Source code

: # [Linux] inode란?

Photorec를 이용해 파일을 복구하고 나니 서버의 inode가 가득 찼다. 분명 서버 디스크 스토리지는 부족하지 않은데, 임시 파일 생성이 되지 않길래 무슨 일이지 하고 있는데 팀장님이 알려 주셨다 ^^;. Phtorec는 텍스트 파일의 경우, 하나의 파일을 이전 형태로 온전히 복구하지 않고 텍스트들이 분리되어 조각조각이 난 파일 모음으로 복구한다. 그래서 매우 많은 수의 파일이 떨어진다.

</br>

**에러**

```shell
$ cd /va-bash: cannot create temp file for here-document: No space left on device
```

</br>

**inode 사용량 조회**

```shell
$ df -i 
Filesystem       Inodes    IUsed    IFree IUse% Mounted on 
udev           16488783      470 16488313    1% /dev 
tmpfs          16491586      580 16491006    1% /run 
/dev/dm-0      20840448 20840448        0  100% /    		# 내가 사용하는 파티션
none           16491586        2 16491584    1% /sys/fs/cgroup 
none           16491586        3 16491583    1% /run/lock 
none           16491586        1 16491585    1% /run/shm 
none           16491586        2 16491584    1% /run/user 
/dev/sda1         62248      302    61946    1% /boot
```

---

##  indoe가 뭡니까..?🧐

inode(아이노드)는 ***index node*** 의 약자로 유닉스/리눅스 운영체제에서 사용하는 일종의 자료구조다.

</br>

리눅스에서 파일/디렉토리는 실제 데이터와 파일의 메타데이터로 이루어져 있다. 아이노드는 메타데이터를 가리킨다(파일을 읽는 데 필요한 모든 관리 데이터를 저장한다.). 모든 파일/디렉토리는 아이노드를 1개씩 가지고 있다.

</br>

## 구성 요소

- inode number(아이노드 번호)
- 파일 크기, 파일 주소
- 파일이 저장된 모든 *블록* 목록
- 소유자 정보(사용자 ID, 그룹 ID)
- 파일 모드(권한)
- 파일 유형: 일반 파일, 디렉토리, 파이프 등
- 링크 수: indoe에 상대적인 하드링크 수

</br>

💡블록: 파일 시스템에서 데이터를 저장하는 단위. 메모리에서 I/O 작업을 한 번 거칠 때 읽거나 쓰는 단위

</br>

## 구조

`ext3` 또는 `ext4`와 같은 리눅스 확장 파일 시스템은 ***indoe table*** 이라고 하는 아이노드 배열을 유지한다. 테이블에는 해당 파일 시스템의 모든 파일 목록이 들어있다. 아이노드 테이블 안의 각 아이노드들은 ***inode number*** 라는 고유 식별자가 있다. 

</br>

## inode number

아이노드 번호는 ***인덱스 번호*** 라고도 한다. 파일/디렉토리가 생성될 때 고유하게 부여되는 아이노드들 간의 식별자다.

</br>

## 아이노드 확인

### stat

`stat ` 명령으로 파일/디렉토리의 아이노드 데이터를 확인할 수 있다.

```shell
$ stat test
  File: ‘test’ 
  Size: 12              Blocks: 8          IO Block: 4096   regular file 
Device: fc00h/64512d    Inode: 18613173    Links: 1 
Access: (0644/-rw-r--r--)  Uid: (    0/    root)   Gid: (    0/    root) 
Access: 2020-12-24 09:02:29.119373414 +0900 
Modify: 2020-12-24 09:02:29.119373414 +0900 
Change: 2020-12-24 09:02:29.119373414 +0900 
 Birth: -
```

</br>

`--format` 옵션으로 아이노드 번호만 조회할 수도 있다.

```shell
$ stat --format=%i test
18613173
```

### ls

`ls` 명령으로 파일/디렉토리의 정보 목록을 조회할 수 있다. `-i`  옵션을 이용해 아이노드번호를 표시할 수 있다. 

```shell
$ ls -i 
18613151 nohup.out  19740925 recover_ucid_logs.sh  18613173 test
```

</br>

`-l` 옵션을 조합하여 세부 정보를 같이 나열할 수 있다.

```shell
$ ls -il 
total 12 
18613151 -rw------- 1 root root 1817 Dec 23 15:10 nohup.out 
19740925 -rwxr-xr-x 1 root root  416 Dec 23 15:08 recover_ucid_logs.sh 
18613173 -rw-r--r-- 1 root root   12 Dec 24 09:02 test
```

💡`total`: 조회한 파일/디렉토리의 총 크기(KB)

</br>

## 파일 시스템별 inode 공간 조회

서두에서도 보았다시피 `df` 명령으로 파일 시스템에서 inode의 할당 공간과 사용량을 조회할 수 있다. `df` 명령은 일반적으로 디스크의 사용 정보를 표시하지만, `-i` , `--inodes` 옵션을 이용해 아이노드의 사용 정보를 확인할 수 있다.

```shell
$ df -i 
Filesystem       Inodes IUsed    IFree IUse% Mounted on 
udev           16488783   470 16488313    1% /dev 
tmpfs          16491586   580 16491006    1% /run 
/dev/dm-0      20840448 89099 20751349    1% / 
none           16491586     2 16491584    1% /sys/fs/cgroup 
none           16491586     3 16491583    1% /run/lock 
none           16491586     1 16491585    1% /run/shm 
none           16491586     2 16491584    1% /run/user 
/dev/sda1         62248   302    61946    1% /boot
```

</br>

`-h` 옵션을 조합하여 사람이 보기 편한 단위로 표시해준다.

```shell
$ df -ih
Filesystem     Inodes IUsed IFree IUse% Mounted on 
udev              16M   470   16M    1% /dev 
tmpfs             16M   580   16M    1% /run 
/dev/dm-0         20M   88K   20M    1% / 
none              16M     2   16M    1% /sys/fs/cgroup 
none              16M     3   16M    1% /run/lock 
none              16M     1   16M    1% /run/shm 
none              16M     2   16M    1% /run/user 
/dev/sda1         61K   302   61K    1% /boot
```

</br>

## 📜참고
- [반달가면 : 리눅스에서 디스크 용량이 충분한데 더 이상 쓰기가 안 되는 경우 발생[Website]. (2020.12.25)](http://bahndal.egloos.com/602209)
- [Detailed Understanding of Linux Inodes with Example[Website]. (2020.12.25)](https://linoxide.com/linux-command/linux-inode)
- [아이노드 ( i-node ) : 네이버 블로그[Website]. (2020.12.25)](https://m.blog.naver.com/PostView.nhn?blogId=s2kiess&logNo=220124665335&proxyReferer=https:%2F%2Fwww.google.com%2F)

ASSIGNMENT>
After reading the listing, copy it out exactly and in full.

EXERCISE ANSWER>
Source code

: # [Linux] inode란?

Photorec를 이용해 파일을 복구하고 나니 서버의 inode가 가득 찼다. 분명 서버 디스크 스토리지는 부족하지 않은데, 임시 파일 생성이 되지 않길래 무슨 일이지 하고 있는데 팀장님이 알려 주셨다 ^^;. Phtorec는 텍스트 파일의 경우, 하나의 파일을 이전 형태로 온전히 복구하지 않고 텍스트들이 분리되어 조각조각이 난 파일 모음으로 복구한다. 그래서 매우 많은 수의 파일이 떨어진다.

</br>

**에러**

```shell
$ cd /va-bash: cannot create temp file for here-document: No space left on device
```

</br>

**inode 사용량 조회**

```shell
$ df -i 
Filesystem       Inodes    IUsed    IFree IUse% Mounted on 
udev           16488783      470 16488313    1% /dev 
tmpfs          16491586      580 16491006    1% /run 
/dev/dm-0      20840448 20840448        0  100% /    		# 내가 사용하는 파티션
none           16491586        2 16491584    1% /sys/fs/cgroup 
none           16491586        3 16491583    1% /run/lock 
none           16491586        1 16491585    1% /run/shm 
none           16491586        2 16491584    1% /run/user 
/dev/sda1         62248      302    61946    1% /boot
```

---

##  indoe가 뭡니까..?🧐

inode(아이노드)는 ***index node*** 의 약자로 유닉스/리눅스 운영체제에서 사용하는 일종의 자료구조다.

</br>

리눅스에서 파일/디렉토리는 실제 데이터와 파일의 메타데이터로 이루어져 있다. 아이노드는 메타데이터를 가리킨다(파일을 읽는 데 필요한 모든 관리 데이터를 저장한다.). 모든 파일/디렉토리는 아이노드를 1개씩 가지고 있다.

</br>

## 구성 요소

- inode number(아이노드 번호)
- 파일 크기, 파일 주소
- 파일이 저장된 모든 *블록* 목록
- 소유자 정보(사용자 ID, 그룹 ID)
- 파일 모드(권한)
- 파일 유형: 일반 파일, 디렉토리, 파이프 등
- 링크 수: indoe에 상대적인 하드링크 수

</br>

💡블록: 파일 시스템에서 데이터를 저장하는 단위. 메모리에서 I/O 작업을 한 번 거칠 때 읽거나 쓰는 단위

</br>

## 구조

`ext3` 또는 `ext4`와 같은 리눅스 확장 파일 시스템은 ***indoe table*** 이라고 하는 아이노드 배열을 유지한다. 테이블에는 해당 파일 시스템의 모든 파일 목록이 들어있다. 아이노드 테이블 안의 각 아이노드들은 ***inode number*** 라는 고유 식별자가 있다. 

</br>

## inode number

아이노드 번호는 ***인덱스 번호*** 라고도 한다. 파일/디렉토리가 생성될 때 고유하게 부여되는 아이노드들 간의 식별자다.

</br>

## 아이노드 확인

### stat

`stat ` 명령으로 파일/디렉토리의 아이노드 데이터를 확인할 수 있다.

```shell
$ stat test
  File: ‘test’ 
  Size: 12              Blocks: 8          IO Block: 4096   regular file 
Device: fc00h/64512d    Inode: 18613173    Links: 1 
Access: (0644/-rw-r--r--)  Uid: (    0/    root)   Gid: (    0/    root) 
Access: 2020-12-24 09:02:29.119373414 +0900 
Modify: 2020-12-24 09:02:29.119373414 +0900 
Change: 2020-12-24 09:02:29.119373414 +0900 
 Birth: -
```

</br>

`--format` 옵션으로 아이노드 번호만 조회할 수도 있다.

```shell
$ stat --format=%i test
18613173
```

### ls

`ls` 명령으로 파일/디렉토리의 정보 목록을 조회할 수 있다. `-i`  옵션을 이용해 아이노드번호를 표시할 수 있다. 

```shell
$ ls -i 
18613151 nohup.out  19740925 recover_ucid_logs.sh  18613173 test
```

</br>

`-l` 옵션을 조합하여 세부 정보를 같이 나열할 수 있다.

```shell
$ ls -il 
total 12 
18613151 -rw------- 1 root root 1817 Dec 23 15:10 nohup.out 
19740925 -rwxr-xr-x 1 root root  416 Dec 23 15:08 recover_ucid_logs.sh 
18613173 -rw-r--r-- 1 root root   12 Dec 24 09:02 test
```

💡`total`: 조회한 파일/디렉토리의 총 크기(KB)

</br>

## 파일 시스템별 inode 공간 조회

서두에서도 보았다시피 `df` 명령으로 파일 시스템에서 inode의 할당 공간과 사용량을 조회할 수 있다. `df` 명령은 일반적으로 디스크의 사용 정보를 표시하지만, `-i` , `--inodes` 옵션을 이용해 아이노드의 사용 정보를 확인할 수 있다.

```shell
$ df -i 
Filesystem       Inodes IUsed    IFree IUse% Mounted on 
udev           16488783   470 16488313    1% /dev 
tmpfs          16491586   580 16491006    1% /run 
/dev/dm-0      20840448 89099 20751349    1% / 
none           16491586     2 16491584    1% /sys/fs/cgroup 
none           16491586     3 16491583    1% /run/lock 
none           16491586     1 16491585    1% /run/shm 
none           16491586     2 16491584    1% /run/user 
/dev/sda1         62248   302    61946    1% /boot
```

</br>

`-h` 옵션을 조합하여 사람이 보기 편한 단위로 표시해준다.

```shell
$ df -ih
Filesystem     Inodes IUsed IFree IUse% Mounted on 
udev              16M   470   16M    1% /dev 
tmpfs             16M   580   16M    1% /run 
/dev/dm-0         20M   88K   20M    1% / 
none              16M     2   16M    1% /sys/fs/cgroup 
none              16M     3   16M    1% /run/lock 
none              16M     1   16M    1% /run/shm 
none              16M     2   16M    1% /run/user 
/dev/sda1         61K   302   61K    1% /boot
```

</br>

## 📜참고
- [반달가면 : 리눅스에서 디스크 용량이 충분한데 더 이상 쓰기가 안 되는 경우 발생[Website]. (2020.12.25)](http://bahndal.egloos.com/602209)
- [Detailed Understanding of Linux Inodes with Example[Website]. (2020.12.25)](https://linoxide.com/linux-command/linux-inode)
- [아이노드 ( i-node ) : 네이버 블로그[Website]. (2020.12.25)](https://m.blog.naver.com/PostView.nhn?blogId=s2kiess&logNo=220124665335&proxyReferer=https:%2F%2Fwww.google.com%2F)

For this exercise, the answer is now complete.